Un malagueño se casa con una ucraniana a la que ha conocido por internet. Pero no la toca nunca. Sólo duerme a su lado y la ama y espera. Ella ha dejado en Ucrania a su hijo, en la casa materna. Y desea traérselo a España, es su meta y su mayor, casi su único deseo, lo que crea una distancia evidente e insalvable entre ella y su marido malagueño, un buen hombre, apocado, tímido, acomplejado, que en el instituto quería a una chica y nunca fue capaz ni tan siquiera de sugerirlo. Un personaje aparentemente prototípico que crece ante nuestros ojos, que adquiere vida propia, que nos involucra en sus pensamientos, carencias, miedos y sueños. En torno a él se mueven un hermano mayor muy querido por la madre, que come pipas y masca sus desengaños, unos amigos que no saben si se quieren ni si dejarán nunca de quererse, otros inmigrantes que buscan el dinero fácil, incluso un asesino que mata con una Mauser provista de mirilla. Y Aranda aporta, además de personajes, una escritura valiente, dúctil, que no tiene nada que ver con la frase corta y muy puntuada de los libros escritos para el lector de best seller, sino para el degustador, el aficionado que no se hunde en la repetición estéril, el lector amante de la buena literatura que sabe disfrutar con las frases en que hay unidas primera y tercera persona, con monólogos clarificadores y con la novela de estirpe psicológica.

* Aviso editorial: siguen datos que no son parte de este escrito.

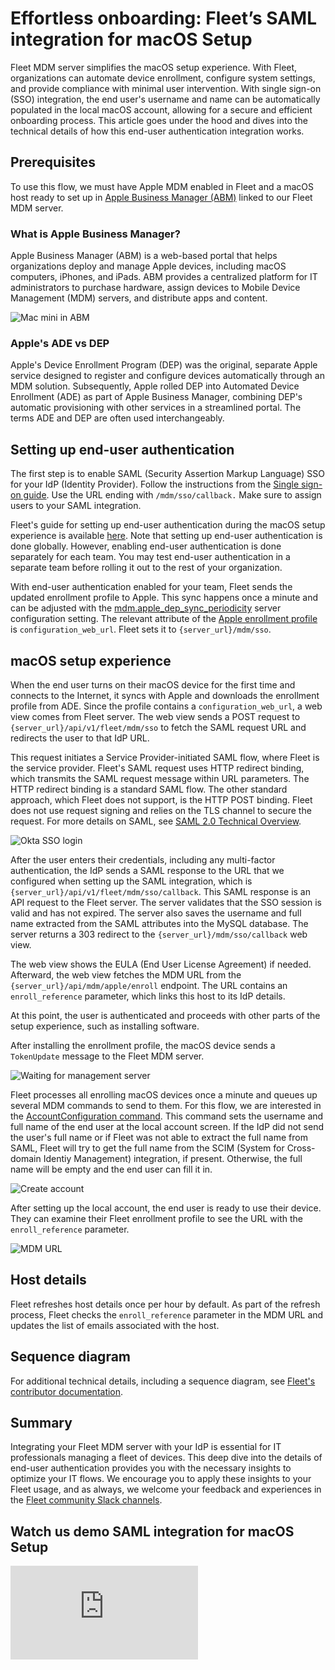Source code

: # Effortless onboarding: Fleet’s SAML integration for macOS Setup

Fleet MDM server simplifies the macOS setup experience. With Fleet, organizations can automate device enrollment, configure system settings, and provide compliance with minimal user intervention. With single sign-on (SSO) integration, the end user's username and name can be automatically populated in the local macOS account, allowing for a secure and efficient onboarding process. This article goes under the hood and dives into the technical details of how this end-user authentication integration works.

## Prerequisites

To use this flow, we must have Apple MDM enabled in Fleet and a macOS host ready to set up in [Apple Business Manager (ABM)](https://business.apple.com/) linked to our Fleet MDM server.

### What is Apple Business Manager?

Apple Business Manager (ABM) is a web-based portal that helps organizations deploy and manage Apple devices, including macOS computers, iPhones, and iPads. ABM provides a centralized platform for IT administrators to purchase hardware, assign devices to Mobile Device Management (MDM) servers, and distribute apps and content.

![Mac mini in ABM](../website/assets/images/articles/end-user-authentication-mac-in-abm-1354x920@2x.png "Mac mini in ABM")

### Apple's ADE vs DEP

Apple's Device Enrollment Program (DEP) was the original, separate Apple service designed to register and configure devices automatically through an MDM solution. Subsequently, Apple rolled DEP into Automated Device Enrollment (ADE) as part of Apple Business Manager, combining DEP's automatic provisioning with other services in a streamlined portal. The terms ADE and DEP are often used interchangeably.

## Setting up end-user authentication

The first step is to enable SAML (Security Assertion Markup Language) SSO for your IdP (Identity Provider). Follow the instructions from the [Single sign-on guide](https://fleetdm.com/docs/deploy/single-sign-on-sso). Use the URL ending with `/mdm/sso/callback.` Make sure to assign users to your SAML integration.

Fleet's guide for setting up end-user authentication during the macOS setup experience is available [here](https://fleetdm.com/guides/macos-setup-experience#end-user-authentication-and-end-user-license-agreement-eula). Note that setting up end-user authentication is done globally. However, enabling end-user authentication is done separately for each team. You may test end-user authentication in a separate team before rolling it out to the rest of your organization.

With end-user authentication enabled for your team, Fleet sends the updated enrollment profile to Apple. This sync happens once a minute and can be adjusted with the [mdm.apple_dep_sync_periodicity](https://fleetdm.com/docs/configuration/fleet-server-configuration#mdm-apple-dep-sync-periodicity) server configuration setting. The relevant attribute of the [Apple enrollment profile](https://developer.apple.com/documentation/devicemanagement/profile) is `configuration_web_url`. Fleet sets it to `{server_url}/mdm/sso`.

## macOS setup experience

When the end user turns on their macOS device for the first time and connects to the Internet, it syncs with Apple and downloads the enrollment profile from ADE. Since the profile contains a `configuration_web_url`, a web view comes from Fleet server. The web view sends a POST request to `{server_url}/api/v1/fleet/mdm/sso` to fetch the SAML request URL and redirects the user to that IdP URL.

This request initiates a Service Provider-initiated SAML flow, where Fleet is the service provider. Fleet's SAML request uses HTTP redirect binding, which transmits the SAML request message within URL parameters. The HTTP redirect binding is a standard SAML flow. The other standard approach, which Fleet does not support, is the HTTP POST binding. Fleet does not use request signing and relies on the TLS channel to secure the request. For more details on SAML, see [SAML 2.0 Technical Overview](https://docs.oasis-open.org/security/saml/Post2.0/sstc-saml-tech-overview-2.0.html).

![Okta SSO login](../website/assets/images/articles/end-user-authentication-mac-setup-experience-okta-login-2236x1682@2x.png "Okta SSO login")

After the user enters their credentials, including any multi-factor authentication, the IdP sends a SAML response to the URL that we configured when setting up the SAML integration, which is `{server_url}/api/v1/fleet/mdm/sso/callback`. This SAML response is an API request to the Fleet server. The server validates that the SSO session is valid and has not expired. The server also saves the username and full name extracted from the SAML attributes into the MySQL database. The server returns a 303 redirect to the `{server_url}/mdm/sso/callback` web view.

The web view shows the EULA (End User License Agreement) if needed. Afterward, the web view fetches the MDM URL from the `{server_url}/api/mdm/apple/enroll` endpoint. The URL contains an `enroll_reference` parameter, which links this host to its IdP details.

At this point, the user is authenticated and proceeds with other parts of the setup experience, such as installing software.

After installing the enrollment profile, the macOS device sends a `TokenUpdate` message to the Fleet MDM server.

![Waiting for management server](../website/assets/images/articles/end-user-authentication-mac-waiting-for-management-server-1782x1334@2x.png "Waiting for management server")

Fleet processes all enrolling macOS devices once a minute and queues up several MDM commands to send to them. For this flow, we are interested in the [AccountConfiguration command](https://developer.apple.com/documentation/devicemanagement/accountconfigurationcommand/command-data.dictionary). This command sets the username and full name of the end user at the local account screen. If the IdP did not send the user's full name or if Fleet was not able to extract the full name from SAML, Fleet will try to get the full name from the SCIM (System for Cross-domain Identiy Management) integration, if present. Otherwise, the full name will be empty and the end user can fill it in.

![Create account](../website/assets/images/articles/end-user-authentication-create-account-2396x1476@2x.png "Create account")

After setting up the local account, the end user is ready to use their device. They can examine their Fleet enrollment profile to see the URL with the `enroll_reference` parameter.

![MDM URL](../website/assets/images/articles/end-user-authentication-mac-enrollment-profile-with-enroll_reference-1598x1390@2x.png "MDM URL")

## Host details

Fleet refreshes host details once per hour by default. As part of the refresh process, Fleet checks the `enroll_reference` parameter in the MDM URL and updates the list of emails associated with the host.

## Sequence diagram

For additional technical details, including a sequence diagram, see [Fleet's contributor documentation](https://github.com/fleetdm/fleet/blob/main/docs/Contributing/MDM-end-user-authentication.md).

## Summary

Integrating your Fleet MDM server with your IdP is essential for IT professionals managing a fleet of devices. This deep dive into the details of end-user authentication provides you with the necessary insights to optimize your IT flows. We encourage you to apply these insights to your Fleet usage, and as always, we welcome your feedback and experiences in the [Fleet community Slack channels](https://fleetdm.com/support).

## Watch us demo SAML integration for macOS Setup

<div purpose="embedded-content">
   <iframe src="https://www.youtube.com/embed/nwNORmQ5bd0?si=3PXayiEqCRxgOIim" frameborder="0" allowfullscreen></iframe>
</div>

<meta name="articleTitle" value="Effortless onboarding: Fleet’s SAML integration for macOS Setup">
<meta name="authorFullName" value="Victor Lyuboslavsky">
<meta name="authorGitHubUsername" value="getvictor">
<meta name="category" value="guides">
<meta name="publishedOn" value="2025-04-04">
<meta name="description" value="Using single sign-on (SSO) to handle identities automatically during device enrollment">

Y es que, amigos, no me explico cómo después de Cortázar, de Faulkner, de Onetti, la literatura puede ignorar los avances, las profundizaciones, los logros y hallazgos: imaginaos que aún anduviéramos y desdeñásemos los coches, que no hiciésemos fotografías, que no tuviéramos cocina. La mayor parte de la literatura que podemos encontrar en las atestadas librerías obvia los adelantos, los perfeccionamientos, las indagaciones y, metida en su honda caverna reaccionaria y falsamente pura -porque cierta claridad, cierta sencillez no es sino signo de esterilidad y de pereza intelectual y creativa-, se centra en la trama, en los elementos llamativos, pero se olvida de dar un paso más, de arriesgarse, se olvida de que hay aventura en la escritura, de que está hecha para semejantes y no para inferiores: Aranda, valioso escritor que dice deber mucho a la generación del 60, que escribe sobre perdedores, es un vencedor de carrera de fondo, uno de esos autores que construyen su obra por encima del ruido, sabedores de que quedarán, de que lo que hacen es para el ahora y para el futuro. Un escritor de verdad.